Intanto gli “ermellini” scrivono che il reato era già prescritto nel maggio del 2022, quindi i giudici di secondo grado avrebbero dovuto prendere atto della estinzione delle contestazioni. Ma i magistrati della Corte Suprema vanno oltre ed entrano nei merito del caso per quanto riguarda gli aspetti della responsabilità civile.
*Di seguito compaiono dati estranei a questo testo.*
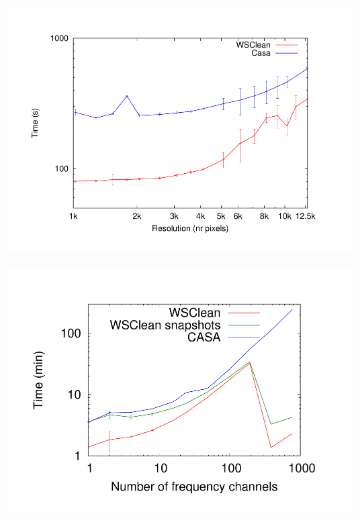 \documentclass[useAMS,usenatbib]{mn2e}
\begin{document}
\begin{figure}
\begin{subfigure}{.36\linewidth}
\caption{}\label{fig:timing-zenith-angle}%
\end{subfigure}\\
\begin{subfigure}{.36\linewidth}%
\includegraphics[width=\linewidth]{img/benchmark-resolution/resolution}
\caption{}\label{fig:timing-resolution}%
\end{subfigure}%
\hspace{-.05\linewidth}\begin{subfigure}{.36\linewidth}%
\includegraphics[width=\linewidth]{img/benchmark-channels/channels}
\caption{}\label{fig:timing-channels}%
\end{subfigure}%
\hspace{-.05\linewidth}\begin{subfigure}{.36\linewidth}%

\end{subfigure}
\end{figure}
\end{document}
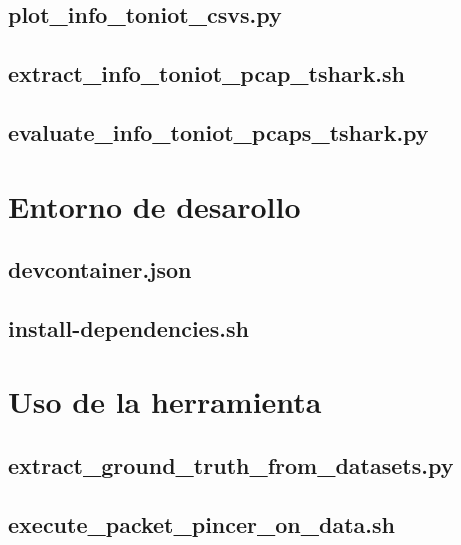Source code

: \documentclass[11pt]{report}
\begin{document}
\section{plot\_info\_toniot\_csvs.py}


\section{extract\_info\_toniot\_pcap\_tshark.sh}


\section{evaluate\_info\_toniot\_pcaps\_tshark.py}


\chapter{Entorno de desarollo}
\section{devcontainer.json}


\section{install-dependencies.sh}


\chapter{Uso de la herramienta}
\section{extract\_ground\_truth\_from\_datasets.py}


\section{execute\_packet\_pincer\_on\_data.sh}

\end{document}
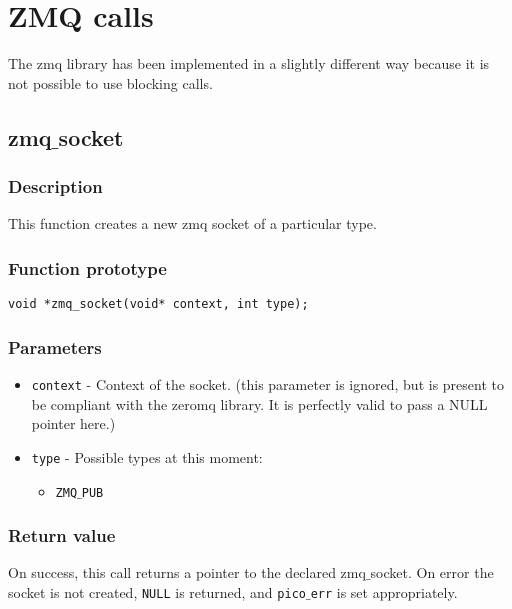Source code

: \section{ZMQ calls} 
The zmq library has been implemented in a slightly different way because it is not
possible to use blocking calls.



\subsection{zmq$\_$socket}

\subsubsection*{Description}
This function creates a new zmq socket of a particular type.

\subsubsection*{Function prototype}
\begin{verbatim}
void *zmq_socket(void* context, int type);
\end{verbatim}

\subsubsection*{Parameters}
\begin{itemize}[noitemsep]
\item \texttt{context} - Context of the socket. (this parameter is ignored, but is present to be compliant with the zeromq library. It is perfectly valid to pass a NULL pointer here.)
\item \texttt{type} - Possible types at this moment:
\begin{itemize}[noitemsep]
\item \texttt{ZMQ$\_$PUB}
\end{itemize}
\end{itemize}

\subsubsection*{Return value}
On success, this call returns a pointer to the declared zmq$\_$socket. 
On error the socket is not created, \texttt{NULL} is returned, and \texttt{pico$\_$err} is set appropriately.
Viene stabilito che sul piano civile la responsabilità è in capo al sindaco di Olbia, all’epoca dei fatti Gianni Giovannelli, e alla amministrazione comunale. Perché, spiegano gli “ermellini”, non venne adottata «nessuna delle stringenti procedure che il Piano di Protezione comunale, seppure lacunoso, imponeva di attivare (in primo luogo la convocazione del COC, quale organismo in cui venivano concentrate tutte le componenti degli uffici responsabili in chiave prevenzionistica) ma, soprattutto, non venne adottata alcuna utile misura di prevenzione e di salvaguardia, pure previste dal Piano, a partire dall'informazione alla popolazione, se non il monitoraggio a macchia di leopardo dei rivi e dei canali». 

Per quanto riguarda invece le posizioni dei dirigenti comunali, Giuseppe Budroni e Antonello Zanda, la Cassazione stabilisce che non avrebbero dovuto essere chiamati in causa per il disastro (così come hanno sempre sostenuto i difensori, i penalisti Jacopo Merlini e Pasquale Ramazzotti). Budroni perché non era il titolare principale delle funzioni di Protezione Civile e non aveva potere decisionale, che erano del suo dirigente. Per Zanda invece vale un’altra argomentazione: non c’è alcuna prova scientifica del nesso di causalità tra la presunta mancata pulizia dei canali di Olbia e la maggiore invasività della piena del 18 novembre 2013.